E-lelang cepat diprogramkan di mana peserta lelang hanya mengajukan penawaran harga saja. Sedangkan penawaran administrasi dan teknis sudah termuat sebelumnya dalam data SIKAP (sistem informasi kinerja penyedia barang/jasa) yang diisi secara online dan diupdate secara berkala oleh penyedia itu sendiri. Ini terobosan besar menuju pelelangan yang sehat lahir batin serta ANTI STRES. Kenapa saya katakan anti stres karena pola pelelangan yang diterapkan selama ini sudah terbukti membuat stres bukan hanya terhadap panitia lelang/pokja ULP saja tapi juga semua organisasi pengadaan dari awal sampai akhir yang dihantui oleh ancaman permasalahan hukum terutama pada pasca pelelangan, bahkan bertahun-tahun setelah pelelangan.

Namun, sebelum e-lelang cepat ini diterapkan, sebaiknya LKPP melakukan pengumpulan pendapat dari seluruh elemen pengadaan pusat dan daerah secara online melalui website LKPP tentang perkembangan terkini dunia pengadaan di masing-masing instansi/daerah. Untuk membatasi maka yang bisa login hanya yang mmeiliki sertifikat pengadaan. Pengumpulan pendapat ini penting mengingat perkembangan terakhir ini dunia pengadaan menghadapi cobaan terberat. Gerakan pemberantasan korupsi bergerak terlalu luas. Dan ini sangat mengganggu stabilitas dan kontinuitas pembinaan pengadaan.

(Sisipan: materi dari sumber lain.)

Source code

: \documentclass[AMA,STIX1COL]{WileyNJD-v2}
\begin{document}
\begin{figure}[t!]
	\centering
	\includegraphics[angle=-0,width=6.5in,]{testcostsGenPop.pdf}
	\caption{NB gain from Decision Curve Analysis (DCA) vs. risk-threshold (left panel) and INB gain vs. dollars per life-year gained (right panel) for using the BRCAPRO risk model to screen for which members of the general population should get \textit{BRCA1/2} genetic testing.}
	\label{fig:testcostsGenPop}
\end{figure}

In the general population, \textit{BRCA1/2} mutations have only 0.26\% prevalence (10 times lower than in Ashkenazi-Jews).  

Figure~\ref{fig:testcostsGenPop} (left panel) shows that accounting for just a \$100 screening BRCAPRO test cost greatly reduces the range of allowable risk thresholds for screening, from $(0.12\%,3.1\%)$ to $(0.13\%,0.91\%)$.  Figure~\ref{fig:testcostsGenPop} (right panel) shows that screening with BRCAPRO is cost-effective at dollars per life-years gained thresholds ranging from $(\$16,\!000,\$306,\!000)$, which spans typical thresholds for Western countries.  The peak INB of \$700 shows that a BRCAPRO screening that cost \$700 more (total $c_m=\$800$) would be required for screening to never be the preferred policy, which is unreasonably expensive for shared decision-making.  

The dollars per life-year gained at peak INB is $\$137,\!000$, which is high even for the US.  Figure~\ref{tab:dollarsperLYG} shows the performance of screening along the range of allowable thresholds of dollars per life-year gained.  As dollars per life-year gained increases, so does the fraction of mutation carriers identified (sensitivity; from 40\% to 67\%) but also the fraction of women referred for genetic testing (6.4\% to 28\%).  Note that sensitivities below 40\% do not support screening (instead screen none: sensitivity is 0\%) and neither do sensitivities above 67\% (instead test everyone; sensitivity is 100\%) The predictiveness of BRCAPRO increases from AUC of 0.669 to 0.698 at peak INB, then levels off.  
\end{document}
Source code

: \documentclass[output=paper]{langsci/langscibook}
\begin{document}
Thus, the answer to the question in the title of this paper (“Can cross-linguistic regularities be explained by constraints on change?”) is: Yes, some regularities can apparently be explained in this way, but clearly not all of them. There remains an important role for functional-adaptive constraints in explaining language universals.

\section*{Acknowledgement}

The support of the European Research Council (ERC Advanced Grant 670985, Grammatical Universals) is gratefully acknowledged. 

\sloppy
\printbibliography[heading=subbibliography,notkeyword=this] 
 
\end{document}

Saya mencoba mengulas lebih jauh tentang cobaan terberat yang saat ini menimpa dunia pengadaan. Saya mengikuti ujian sertifikasi ahli pengadaan tahun 2006, kala itu masih closed book. Narasumber dari Kementerian PU dalam salah satu uraiannya sudah menyatakan bahwa saat itu ditemukan banyak PNS yang secara sengaja tidak meloloskan dirinya dalam ujian sertifikasi ahli pengadaan dengan maksud apabila dirinya tidak memiliki sertifikat ahli pengadaan maka dirinya tidak bisa ditunjuk menjadi PPK/pimro, panitia lelang/pokja ULP ataupun pejabat pengadaan. Itu data tahun 2006 atau 9 tahun yang lalu. Dan keadaan itu sampai sekarang belum berubah. Hampir setiap berita pemberantasan korupsi memberitakan organisasi pengadaan sebagai pihak yang salah dan berpotensi menjadi narapidana.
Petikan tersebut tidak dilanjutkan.